Thierry Metz s’en est allé, nous laissant une œuvre à découvrir ou redécouvrir.
Conclusion
On peut interpréter l’œuvre de Thierry Metz comme l’effort constant de créer un lieu habitable dans lequel s’enraciner et accueillir l’autre. Ce lieu n’est rien d’autre que son œuvre même. Lire un de ses poèmes, c’est entrer dans la maison qu’il a fabriquée de ses mains.
« S’amincir.
Emacier le texte le plus possible.
Chaque mot maintenant désigne la maison et l’habitant, la rencontre et la réparation.
La maison, l’habitant.
Je sais seulement qu’ils existent.
Seulement ça.
D’abord »
L’homme qui penche.
En proposant un prolongement à cette œuvre, à la fois identique et différent, le film repousse les murs pour permettre à un public plus large de s’y loger. Espérons que celui-ci soit nombreux.
Post-scriptum
Même s’il a écrit ses poèmes à une époque où la chute du mur de Berlin laissait espérer la fin de l’histoire, Thierry Metz nous délivre un message qui prend tout son sens aujourd’hui. Alors que les bombes tombent sur Kiev et que les parties d’extrême droite séduisent des franges de plus en plus grandes d’électeurs, sa poésie va à l’encontre d’une rhétorique identitaire indexée à une quête obsessionnelle des racines et au rejet haineux de l’étranger. En effet, si le poète creuse la terre pour s’y enraciner, c’est dans le but de donner support à une habitation dans laquelle il y accueillera l’autre, tout autre : la bien-aimée, le fils, l’homme qui penche, le manœuvre, la femme, le mort, le fou, l’ouvrier, le camarade, l’immigré, Ahmed, Manuel, Rodriguez, etc. Comme quoi les racines ne s’opposent pas à l’étranger mais rendent au contraire possible son accueil inconditionnel.

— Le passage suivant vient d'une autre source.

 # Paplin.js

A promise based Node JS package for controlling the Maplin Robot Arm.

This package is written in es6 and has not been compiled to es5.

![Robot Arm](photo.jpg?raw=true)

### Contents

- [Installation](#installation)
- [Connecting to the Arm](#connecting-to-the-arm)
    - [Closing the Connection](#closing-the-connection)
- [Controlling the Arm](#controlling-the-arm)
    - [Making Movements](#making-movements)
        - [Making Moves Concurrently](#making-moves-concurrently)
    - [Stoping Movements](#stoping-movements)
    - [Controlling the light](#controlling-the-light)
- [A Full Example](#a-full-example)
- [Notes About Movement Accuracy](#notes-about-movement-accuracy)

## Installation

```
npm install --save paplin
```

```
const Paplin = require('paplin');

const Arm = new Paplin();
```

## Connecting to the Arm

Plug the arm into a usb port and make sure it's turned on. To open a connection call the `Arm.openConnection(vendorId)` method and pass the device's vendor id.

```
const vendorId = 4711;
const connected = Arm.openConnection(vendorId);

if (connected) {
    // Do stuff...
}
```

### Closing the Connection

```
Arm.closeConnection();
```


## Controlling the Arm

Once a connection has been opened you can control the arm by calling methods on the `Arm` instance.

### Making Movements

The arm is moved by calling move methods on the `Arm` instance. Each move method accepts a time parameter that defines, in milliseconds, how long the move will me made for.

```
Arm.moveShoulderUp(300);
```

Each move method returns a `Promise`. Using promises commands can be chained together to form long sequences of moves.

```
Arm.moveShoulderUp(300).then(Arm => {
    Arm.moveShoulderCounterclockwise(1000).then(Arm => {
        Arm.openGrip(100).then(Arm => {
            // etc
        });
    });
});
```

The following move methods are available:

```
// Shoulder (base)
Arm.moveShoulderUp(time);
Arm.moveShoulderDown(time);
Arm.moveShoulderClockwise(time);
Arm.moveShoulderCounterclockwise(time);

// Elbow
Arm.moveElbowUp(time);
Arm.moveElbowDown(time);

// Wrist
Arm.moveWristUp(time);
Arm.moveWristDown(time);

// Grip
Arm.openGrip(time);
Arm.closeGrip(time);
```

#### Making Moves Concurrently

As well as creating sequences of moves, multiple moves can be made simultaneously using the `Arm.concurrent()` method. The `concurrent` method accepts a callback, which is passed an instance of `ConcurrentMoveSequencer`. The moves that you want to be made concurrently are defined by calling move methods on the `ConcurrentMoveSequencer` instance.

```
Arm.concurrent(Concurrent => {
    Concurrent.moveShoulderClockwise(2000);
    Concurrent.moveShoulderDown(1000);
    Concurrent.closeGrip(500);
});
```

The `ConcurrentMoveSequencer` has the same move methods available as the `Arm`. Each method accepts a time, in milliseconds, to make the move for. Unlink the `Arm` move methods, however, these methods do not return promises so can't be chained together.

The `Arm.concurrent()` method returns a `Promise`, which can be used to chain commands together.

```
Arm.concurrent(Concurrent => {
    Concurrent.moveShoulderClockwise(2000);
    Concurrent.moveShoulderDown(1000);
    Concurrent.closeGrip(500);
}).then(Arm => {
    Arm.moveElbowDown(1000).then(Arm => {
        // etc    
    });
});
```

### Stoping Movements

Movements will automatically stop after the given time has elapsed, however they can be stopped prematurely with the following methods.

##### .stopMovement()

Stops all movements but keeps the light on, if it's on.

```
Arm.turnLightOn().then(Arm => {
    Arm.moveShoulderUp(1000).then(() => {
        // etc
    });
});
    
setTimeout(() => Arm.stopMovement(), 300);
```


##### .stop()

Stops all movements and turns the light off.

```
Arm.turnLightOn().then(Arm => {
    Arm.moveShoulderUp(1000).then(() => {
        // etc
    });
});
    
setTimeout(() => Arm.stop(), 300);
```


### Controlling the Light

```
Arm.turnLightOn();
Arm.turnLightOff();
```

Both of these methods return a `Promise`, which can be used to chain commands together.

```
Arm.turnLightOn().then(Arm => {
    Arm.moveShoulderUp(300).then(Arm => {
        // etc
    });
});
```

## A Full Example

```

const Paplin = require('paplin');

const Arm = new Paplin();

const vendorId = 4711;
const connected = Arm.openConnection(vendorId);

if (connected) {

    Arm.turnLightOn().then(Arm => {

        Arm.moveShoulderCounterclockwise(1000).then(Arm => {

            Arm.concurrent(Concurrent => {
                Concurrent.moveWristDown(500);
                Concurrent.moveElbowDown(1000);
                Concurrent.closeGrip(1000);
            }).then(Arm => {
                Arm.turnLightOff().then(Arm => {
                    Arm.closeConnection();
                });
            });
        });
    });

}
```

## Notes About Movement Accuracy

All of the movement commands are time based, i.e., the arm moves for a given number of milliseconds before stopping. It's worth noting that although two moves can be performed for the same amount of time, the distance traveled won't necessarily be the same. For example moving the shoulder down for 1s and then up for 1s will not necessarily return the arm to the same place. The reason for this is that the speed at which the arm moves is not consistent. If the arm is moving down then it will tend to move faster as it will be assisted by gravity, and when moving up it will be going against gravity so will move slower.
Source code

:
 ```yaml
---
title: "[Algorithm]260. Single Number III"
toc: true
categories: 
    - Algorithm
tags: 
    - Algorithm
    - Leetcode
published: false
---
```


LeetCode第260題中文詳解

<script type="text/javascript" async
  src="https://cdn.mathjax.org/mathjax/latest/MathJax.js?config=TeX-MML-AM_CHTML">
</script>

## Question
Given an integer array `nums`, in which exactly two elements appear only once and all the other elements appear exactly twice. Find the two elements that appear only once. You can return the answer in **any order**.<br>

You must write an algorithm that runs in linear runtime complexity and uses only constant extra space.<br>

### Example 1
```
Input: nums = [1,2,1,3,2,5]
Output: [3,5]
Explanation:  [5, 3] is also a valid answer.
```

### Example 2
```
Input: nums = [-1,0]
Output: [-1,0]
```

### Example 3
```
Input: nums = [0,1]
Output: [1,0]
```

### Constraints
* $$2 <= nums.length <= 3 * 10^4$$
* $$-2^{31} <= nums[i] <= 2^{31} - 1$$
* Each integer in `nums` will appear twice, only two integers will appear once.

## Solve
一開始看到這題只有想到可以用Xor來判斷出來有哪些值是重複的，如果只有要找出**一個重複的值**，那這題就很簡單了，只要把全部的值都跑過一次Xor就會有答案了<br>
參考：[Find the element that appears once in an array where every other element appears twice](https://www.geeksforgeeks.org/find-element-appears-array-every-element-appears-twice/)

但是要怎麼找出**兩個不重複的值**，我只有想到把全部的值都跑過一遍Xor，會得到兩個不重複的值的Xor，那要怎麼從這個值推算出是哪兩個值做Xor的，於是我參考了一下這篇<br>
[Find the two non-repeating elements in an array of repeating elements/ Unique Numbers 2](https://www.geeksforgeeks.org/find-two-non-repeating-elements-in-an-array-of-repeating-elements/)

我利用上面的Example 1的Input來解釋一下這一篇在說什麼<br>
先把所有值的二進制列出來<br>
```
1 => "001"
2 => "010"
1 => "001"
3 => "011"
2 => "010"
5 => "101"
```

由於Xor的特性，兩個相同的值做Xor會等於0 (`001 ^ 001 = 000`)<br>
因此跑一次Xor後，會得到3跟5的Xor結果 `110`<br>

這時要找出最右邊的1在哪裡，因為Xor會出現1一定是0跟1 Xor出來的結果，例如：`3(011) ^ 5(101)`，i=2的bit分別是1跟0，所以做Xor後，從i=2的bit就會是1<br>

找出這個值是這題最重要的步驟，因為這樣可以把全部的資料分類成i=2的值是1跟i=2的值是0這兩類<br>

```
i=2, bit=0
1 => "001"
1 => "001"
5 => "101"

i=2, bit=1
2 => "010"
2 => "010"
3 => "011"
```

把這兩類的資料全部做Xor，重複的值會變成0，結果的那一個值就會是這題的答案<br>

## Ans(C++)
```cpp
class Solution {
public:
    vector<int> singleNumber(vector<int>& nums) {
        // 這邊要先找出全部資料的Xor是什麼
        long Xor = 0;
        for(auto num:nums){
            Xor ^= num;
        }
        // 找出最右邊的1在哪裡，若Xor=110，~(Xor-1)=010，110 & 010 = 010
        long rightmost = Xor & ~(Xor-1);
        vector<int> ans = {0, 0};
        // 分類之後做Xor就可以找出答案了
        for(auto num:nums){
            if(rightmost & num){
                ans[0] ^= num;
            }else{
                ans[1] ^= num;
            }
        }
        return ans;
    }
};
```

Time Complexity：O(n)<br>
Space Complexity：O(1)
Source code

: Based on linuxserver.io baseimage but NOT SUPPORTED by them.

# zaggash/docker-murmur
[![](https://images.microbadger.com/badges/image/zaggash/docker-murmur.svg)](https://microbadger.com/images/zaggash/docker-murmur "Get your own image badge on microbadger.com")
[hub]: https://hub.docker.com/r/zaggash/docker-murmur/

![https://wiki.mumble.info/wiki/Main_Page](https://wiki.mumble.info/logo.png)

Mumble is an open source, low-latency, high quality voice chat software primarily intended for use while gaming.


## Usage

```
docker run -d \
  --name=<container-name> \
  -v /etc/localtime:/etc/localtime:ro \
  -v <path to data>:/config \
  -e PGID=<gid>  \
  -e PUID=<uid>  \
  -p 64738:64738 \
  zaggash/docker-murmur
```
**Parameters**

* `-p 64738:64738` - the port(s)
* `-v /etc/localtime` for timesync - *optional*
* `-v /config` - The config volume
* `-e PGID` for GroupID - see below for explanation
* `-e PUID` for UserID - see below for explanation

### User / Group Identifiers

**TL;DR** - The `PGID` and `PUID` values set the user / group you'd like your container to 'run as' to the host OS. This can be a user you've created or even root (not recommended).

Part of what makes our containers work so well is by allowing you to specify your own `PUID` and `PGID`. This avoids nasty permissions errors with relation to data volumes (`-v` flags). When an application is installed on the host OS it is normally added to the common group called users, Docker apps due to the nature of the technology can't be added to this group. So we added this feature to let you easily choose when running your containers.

En ces temps guerriers, tentons de retenir cette leçon que nous donne cette chose si modeste, si précaire et pourtant tellement puissante qu’est un poème, les poèmes de Thierry Metz.
Bibliographie
Metz T. Le journal d’un manœuvre. Paris : Gallimard/Folio, 1990.
Metz T. Lettres à la bien-aimée. Paris : Gallimard/L’Arpenteur, 1995.
Metz T. (1997). L’homme qui penche. Nice : Editions Unes, 2017.
[1] Le hasard, tragique, a voulu que le jour où Thierry Metz apprenait que Gallimard acceptait de publier ses poèmes, il perdait son fils cadet. Comme si la reconnaissance sociale enfin obtenue était annulée par le drame. [2] Les réalisateurs nous ont raconté qu’une version de quatre heures avait été faite dans laquelle la partie « psychiatrique » prenait une grande place. Ils ont dû la raccourcir car cette partie vampirisait tellement l’ensemble qu’elle rendait inaudible les poèmes de Thierry Metz récités en voix off.